Collect every line below that contains the word "there".

####################

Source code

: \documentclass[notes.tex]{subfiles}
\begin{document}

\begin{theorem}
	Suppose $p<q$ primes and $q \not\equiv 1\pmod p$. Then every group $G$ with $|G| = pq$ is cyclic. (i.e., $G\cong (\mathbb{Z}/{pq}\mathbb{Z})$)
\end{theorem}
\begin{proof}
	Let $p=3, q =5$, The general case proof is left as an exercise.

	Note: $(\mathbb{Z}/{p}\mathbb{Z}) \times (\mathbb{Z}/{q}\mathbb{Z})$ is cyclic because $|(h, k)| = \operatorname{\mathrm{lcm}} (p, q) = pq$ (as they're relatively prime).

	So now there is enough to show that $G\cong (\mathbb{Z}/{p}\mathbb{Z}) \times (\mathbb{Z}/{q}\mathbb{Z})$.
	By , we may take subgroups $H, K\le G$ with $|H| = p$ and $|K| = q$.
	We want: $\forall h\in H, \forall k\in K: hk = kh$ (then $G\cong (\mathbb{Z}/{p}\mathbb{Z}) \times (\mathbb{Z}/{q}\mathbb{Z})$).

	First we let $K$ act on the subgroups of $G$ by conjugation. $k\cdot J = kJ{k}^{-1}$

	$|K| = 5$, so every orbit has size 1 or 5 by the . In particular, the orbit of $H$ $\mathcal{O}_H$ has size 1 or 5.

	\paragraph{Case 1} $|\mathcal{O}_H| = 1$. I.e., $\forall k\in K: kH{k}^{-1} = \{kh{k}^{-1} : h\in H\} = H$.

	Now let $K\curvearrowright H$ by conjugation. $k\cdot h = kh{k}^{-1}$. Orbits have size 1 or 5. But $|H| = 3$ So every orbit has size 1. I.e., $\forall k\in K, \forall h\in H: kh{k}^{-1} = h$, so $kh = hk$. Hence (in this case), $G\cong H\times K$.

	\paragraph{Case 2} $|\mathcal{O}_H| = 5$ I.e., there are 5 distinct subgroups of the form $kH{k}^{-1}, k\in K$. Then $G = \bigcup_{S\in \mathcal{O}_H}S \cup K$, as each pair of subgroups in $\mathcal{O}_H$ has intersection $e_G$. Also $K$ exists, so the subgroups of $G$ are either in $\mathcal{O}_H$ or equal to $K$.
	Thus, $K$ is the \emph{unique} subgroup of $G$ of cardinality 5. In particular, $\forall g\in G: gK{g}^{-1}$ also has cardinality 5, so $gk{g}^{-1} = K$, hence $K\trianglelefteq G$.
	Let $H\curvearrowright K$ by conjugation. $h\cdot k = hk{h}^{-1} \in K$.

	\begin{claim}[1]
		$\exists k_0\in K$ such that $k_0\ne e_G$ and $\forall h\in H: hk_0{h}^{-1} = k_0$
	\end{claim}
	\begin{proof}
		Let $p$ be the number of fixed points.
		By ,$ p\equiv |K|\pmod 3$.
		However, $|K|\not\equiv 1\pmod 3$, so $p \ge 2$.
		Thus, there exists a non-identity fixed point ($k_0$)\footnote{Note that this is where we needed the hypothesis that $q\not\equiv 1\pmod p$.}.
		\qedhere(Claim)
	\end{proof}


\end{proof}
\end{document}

####################

_Written answer_
	So now there is enough to show that $G\cong (\mathbb{Z}/{p}\mathbb{Z}) \times (\mathbb{Z}/{q}\mathbb{Z})$.
	\paragraph{Case 2} $|\mathcal{O}_H| = 5$ I.e., there are 5 distinct subgroups of the form $kH{k}^{-1}, k\in K$. Then $G = \bigcup_{S\in \mathcal{O}_H}S \cup K$, as each pair of subgroups in $\mathcal{O}_H$ has intersection $e_G$. Also $K$ exists, so the subgroups of $G$ are either in $\mathcal{O}_H$ or equal to $K$.
		Thus, there exists a non-identity fixed point ($k_0$)\footnote{Note that this is where we needed the hypothesis that $q\not\equiv 1\pmod p$.}.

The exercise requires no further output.